Win32 port

Havoc Pennington hp at redhat.com
Thu Jun 22 17:13:33 PDT 2006


Hi,

Tor Lillqvist wrote:
> Peter Kümmel writes:
>  > #ifndef _WIN32
>  > typedef unsigned long dbus_pid_t;
>  > typedef unsigned long dbus_uid_t;
>  > #else
>  > typedef const char *dbus_uid_t;
>  > typedef const char *dbus_gid_t;
>  > #endif
> 
> Has anybody come up with any better idea? The idea behind the above,
> if I recall correctly, is to use the unique string representation of
> SIDs as the gbus_uid and gid type on Win32, and then compare dbus_uids
> and gids with strcmp(). Another possibility would obviouosly be to
> come up with a way to allocate fresh integers for each different SID
> that comes along (and store the mapping somewhere so that different
> processes share the mapping, and so that it is persistent).

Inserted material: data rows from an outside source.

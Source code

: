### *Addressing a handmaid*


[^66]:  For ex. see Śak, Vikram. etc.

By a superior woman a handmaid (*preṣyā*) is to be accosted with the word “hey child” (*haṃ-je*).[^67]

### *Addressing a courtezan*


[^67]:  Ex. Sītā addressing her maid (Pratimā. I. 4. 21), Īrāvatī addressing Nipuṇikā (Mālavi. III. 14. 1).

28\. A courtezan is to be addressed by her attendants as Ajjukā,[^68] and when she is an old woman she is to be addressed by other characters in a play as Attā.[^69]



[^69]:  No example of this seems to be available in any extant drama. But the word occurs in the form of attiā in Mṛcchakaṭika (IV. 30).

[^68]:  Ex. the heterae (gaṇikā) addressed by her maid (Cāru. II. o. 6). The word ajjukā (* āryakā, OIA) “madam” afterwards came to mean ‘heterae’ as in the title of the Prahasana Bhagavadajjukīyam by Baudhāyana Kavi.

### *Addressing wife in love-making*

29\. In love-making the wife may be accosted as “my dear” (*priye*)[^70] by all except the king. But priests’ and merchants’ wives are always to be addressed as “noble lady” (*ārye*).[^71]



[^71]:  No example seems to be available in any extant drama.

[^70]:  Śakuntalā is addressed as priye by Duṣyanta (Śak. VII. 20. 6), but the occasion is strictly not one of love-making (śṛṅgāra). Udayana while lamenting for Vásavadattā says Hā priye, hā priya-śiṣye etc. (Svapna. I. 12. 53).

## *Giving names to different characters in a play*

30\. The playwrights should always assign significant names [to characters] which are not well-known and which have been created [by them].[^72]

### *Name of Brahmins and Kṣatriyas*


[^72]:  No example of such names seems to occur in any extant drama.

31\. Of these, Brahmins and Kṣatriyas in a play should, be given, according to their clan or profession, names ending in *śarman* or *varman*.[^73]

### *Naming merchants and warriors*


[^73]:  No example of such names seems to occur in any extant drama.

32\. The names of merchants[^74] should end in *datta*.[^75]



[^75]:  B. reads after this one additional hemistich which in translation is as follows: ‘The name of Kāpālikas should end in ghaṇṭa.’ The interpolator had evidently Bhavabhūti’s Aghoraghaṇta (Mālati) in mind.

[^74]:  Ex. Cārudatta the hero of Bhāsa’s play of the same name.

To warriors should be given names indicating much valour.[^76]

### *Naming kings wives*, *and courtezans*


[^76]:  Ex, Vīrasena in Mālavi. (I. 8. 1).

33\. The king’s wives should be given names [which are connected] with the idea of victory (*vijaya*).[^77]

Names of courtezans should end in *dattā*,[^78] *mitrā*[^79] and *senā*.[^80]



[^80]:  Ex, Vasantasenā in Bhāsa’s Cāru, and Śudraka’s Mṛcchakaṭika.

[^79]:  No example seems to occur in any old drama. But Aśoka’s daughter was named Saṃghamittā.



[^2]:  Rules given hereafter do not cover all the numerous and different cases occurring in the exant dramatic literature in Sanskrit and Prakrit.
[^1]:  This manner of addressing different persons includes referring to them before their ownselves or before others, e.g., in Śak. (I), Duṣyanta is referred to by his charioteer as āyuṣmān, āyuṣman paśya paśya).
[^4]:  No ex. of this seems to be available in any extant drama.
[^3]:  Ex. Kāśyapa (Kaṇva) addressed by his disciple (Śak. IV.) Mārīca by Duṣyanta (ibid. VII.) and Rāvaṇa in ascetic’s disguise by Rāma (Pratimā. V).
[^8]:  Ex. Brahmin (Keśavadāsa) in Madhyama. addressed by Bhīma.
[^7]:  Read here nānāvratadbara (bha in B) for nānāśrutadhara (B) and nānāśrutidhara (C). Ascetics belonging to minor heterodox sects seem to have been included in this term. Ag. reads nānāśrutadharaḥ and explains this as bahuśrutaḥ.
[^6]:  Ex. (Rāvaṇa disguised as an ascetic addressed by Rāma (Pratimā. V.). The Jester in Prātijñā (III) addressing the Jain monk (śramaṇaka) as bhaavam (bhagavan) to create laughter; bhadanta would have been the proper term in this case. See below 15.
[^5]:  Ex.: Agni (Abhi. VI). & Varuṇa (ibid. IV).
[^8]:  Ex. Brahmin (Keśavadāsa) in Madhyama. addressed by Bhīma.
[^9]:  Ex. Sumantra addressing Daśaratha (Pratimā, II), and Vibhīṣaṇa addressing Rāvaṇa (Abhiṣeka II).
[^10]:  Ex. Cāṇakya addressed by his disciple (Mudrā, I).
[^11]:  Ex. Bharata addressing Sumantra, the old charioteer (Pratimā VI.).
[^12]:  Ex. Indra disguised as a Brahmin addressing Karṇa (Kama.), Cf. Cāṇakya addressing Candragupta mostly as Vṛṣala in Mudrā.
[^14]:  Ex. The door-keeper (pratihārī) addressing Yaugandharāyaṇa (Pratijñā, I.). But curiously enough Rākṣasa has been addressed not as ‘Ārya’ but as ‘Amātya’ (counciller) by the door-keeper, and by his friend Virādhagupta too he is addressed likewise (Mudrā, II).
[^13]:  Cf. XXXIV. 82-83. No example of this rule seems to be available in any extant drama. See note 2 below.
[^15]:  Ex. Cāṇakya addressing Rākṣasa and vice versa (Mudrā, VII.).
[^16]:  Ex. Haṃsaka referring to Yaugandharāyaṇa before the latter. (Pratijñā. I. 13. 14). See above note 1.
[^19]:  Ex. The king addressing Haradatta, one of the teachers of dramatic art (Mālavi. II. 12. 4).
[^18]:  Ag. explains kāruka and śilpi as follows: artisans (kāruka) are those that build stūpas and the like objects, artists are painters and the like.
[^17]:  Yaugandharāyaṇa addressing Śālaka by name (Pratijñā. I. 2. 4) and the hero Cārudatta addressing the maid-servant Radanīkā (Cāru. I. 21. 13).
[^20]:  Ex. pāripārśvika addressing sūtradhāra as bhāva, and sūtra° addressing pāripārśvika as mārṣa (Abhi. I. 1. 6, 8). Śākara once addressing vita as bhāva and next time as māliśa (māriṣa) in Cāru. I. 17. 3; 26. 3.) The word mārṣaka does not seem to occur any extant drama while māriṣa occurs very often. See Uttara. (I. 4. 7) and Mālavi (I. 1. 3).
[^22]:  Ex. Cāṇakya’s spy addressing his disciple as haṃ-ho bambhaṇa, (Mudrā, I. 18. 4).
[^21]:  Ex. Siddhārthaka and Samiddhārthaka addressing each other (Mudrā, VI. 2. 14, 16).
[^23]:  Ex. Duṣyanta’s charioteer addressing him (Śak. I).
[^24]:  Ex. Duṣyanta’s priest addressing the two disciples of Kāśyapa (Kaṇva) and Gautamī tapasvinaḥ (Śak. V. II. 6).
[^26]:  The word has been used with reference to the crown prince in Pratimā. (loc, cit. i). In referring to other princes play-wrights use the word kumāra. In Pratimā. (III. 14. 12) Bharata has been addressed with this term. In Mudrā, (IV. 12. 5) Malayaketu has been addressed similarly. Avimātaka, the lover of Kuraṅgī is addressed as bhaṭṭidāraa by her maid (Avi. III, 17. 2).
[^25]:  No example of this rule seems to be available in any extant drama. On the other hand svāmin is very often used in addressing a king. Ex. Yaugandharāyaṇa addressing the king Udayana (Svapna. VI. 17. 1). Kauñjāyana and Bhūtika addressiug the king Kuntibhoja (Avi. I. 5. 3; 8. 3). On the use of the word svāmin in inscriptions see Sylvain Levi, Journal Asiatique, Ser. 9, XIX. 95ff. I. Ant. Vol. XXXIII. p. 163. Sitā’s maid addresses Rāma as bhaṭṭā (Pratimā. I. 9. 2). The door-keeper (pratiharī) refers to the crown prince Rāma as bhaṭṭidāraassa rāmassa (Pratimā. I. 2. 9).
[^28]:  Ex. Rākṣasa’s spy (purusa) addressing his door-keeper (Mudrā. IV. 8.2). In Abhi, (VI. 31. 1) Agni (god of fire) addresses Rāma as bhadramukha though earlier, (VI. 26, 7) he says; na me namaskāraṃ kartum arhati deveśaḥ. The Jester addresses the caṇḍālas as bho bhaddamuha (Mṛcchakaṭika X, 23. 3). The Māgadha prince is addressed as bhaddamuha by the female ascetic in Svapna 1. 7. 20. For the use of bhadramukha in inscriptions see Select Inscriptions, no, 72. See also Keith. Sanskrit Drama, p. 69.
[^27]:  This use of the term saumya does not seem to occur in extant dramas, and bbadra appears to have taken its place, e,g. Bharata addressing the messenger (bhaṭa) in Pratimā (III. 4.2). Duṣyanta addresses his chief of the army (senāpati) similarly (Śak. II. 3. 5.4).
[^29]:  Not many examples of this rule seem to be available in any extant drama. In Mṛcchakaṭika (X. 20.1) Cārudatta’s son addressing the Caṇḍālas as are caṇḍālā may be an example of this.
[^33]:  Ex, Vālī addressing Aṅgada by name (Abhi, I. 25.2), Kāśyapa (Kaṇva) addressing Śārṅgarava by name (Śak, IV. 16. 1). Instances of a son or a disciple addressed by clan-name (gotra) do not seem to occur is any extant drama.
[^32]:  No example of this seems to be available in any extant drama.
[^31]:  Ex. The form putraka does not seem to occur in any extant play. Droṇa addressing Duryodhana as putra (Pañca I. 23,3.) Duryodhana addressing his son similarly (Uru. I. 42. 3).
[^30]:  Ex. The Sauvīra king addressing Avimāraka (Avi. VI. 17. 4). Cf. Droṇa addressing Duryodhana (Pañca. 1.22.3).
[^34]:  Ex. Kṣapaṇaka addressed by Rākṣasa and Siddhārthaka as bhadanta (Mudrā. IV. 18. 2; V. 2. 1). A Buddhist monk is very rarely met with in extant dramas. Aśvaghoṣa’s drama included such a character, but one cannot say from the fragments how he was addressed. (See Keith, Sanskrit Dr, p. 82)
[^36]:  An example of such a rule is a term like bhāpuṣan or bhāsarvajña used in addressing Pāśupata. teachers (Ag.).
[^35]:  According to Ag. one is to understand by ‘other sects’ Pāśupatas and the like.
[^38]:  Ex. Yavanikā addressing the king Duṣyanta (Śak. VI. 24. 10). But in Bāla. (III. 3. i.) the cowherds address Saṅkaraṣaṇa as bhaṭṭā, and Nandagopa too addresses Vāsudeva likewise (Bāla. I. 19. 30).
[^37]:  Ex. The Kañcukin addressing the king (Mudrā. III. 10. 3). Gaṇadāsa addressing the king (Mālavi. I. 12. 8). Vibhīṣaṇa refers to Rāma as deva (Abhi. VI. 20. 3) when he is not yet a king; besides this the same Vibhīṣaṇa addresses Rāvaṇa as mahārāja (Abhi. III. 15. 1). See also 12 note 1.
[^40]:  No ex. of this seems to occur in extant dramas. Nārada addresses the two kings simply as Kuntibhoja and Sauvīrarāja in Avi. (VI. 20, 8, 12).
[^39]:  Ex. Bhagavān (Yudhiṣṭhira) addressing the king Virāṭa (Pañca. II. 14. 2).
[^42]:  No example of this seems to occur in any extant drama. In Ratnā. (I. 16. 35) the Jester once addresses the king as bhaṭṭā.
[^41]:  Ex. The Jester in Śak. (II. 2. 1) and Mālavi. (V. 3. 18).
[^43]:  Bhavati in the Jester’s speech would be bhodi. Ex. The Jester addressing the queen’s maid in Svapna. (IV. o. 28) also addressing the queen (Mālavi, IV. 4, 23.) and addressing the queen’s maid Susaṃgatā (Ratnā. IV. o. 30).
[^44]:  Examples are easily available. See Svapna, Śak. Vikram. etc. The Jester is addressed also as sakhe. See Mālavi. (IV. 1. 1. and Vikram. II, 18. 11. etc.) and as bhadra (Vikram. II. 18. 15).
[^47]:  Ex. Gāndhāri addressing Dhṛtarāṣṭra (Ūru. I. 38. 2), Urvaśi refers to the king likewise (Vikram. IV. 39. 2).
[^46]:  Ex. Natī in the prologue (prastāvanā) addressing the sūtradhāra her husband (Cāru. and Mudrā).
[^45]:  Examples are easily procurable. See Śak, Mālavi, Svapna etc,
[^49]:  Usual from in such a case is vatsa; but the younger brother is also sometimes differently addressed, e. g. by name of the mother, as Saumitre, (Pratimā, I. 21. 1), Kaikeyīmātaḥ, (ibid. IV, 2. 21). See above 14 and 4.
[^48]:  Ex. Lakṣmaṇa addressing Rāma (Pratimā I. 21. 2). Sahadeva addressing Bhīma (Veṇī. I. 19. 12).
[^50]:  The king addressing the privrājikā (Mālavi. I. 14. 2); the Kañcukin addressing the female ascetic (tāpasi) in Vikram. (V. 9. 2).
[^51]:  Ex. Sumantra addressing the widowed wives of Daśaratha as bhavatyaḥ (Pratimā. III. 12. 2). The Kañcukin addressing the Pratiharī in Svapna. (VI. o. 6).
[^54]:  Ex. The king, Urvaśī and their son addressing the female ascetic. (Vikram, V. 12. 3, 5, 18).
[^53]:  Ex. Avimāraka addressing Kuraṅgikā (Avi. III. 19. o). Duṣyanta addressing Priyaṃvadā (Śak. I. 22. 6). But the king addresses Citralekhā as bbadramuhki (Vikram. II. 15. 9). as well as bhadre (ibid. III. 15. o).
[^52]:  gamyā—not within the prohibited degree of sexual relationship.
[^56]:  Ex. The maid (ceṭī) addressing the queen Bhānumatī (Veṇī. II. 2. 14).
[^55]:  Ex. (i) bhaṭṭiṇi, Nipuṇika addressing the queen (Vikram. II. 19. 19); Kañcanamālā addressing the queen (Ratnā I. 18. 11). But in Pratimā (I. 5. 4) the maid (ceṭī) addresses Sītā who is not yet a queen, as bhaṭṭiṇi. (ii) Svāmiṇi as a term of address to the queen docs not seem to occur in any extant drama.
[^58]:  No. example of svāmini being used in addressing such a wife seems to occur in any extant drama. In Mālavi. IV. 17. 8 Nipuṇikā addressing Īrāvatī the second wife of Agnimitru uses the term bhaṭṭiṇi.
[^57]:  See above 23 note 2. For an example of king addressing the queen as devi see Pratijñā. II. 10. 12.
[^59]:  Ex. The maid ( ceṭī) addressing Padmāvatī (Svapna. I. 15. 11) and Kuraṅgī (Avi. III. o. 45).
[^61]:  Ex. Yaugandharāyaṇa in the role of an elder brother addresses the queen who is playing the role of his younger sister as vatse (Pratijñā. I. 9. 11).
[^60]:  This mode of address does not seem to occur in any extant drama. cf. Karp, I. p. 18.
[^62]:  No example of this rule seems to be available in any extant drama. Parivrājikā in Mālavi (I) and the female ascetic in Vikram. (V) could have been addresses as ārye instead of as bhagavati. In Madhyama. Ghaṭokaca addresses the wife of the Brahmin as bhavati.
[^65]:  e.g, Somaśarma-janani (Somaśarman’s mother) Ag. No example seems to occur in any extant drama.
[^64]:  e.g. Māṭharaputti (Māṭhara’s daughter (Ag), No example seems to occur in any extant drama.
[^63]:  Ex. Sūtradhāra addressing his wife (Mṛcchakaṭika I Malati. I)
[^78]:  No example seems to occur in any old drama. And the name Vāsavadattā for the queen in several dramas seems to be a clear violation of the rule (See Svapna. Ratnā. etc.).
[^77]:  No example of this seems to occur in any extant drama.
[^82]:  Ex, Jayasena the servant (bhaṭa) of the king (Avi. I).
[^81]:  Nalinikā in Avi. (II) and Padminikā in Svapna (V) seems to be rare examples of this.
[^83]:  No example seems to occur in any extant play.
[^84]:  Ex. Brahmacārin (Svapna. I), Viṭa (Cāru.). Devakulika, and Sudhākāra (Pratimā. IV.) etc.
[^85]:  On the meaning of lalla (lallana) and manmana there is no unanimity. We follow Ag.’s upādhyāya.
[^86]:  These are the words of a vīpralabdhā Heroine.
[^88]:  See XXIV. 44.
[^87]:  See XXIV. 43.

That would
> presumably be more complex, though.
> 

I would do it like this:

in .h:

typedef struct DBusUID DBusUID;
void dbus_uid_init_unix(DBusUID *uid, unsigned long value);
void dbus_uid_init_win32(DBusUID *uid, const char *str);
dbus_bool_t dbus_uid_equal(const DBusUID *uid1, const DBusUID *uid2);
... etc., include other operations on uid

in .c:

struct DBusUID
{
#ifdef _WIN32
char *uid;
#else
unsigned long uid;
#endif
}

You see the idea, make it a real opaque type. I'm not trying to comment 
on details with the above; e.g. I would imagine the windows uid string 
needs copying and thus init_win32 can fail on OOM and a free operation 
is required? Also I don't remember the dbus convention for naming _equal 
functions, and the functions need a "_" in front, etc.

(Though one detail, I would definitely prefer "ifdef _WIN32" to "ifndef 
_WIN32)

The non-opaque approach, aside from being ugly, will make it very easy 
for people to write code that works on Windows but not UNIX and vice versa.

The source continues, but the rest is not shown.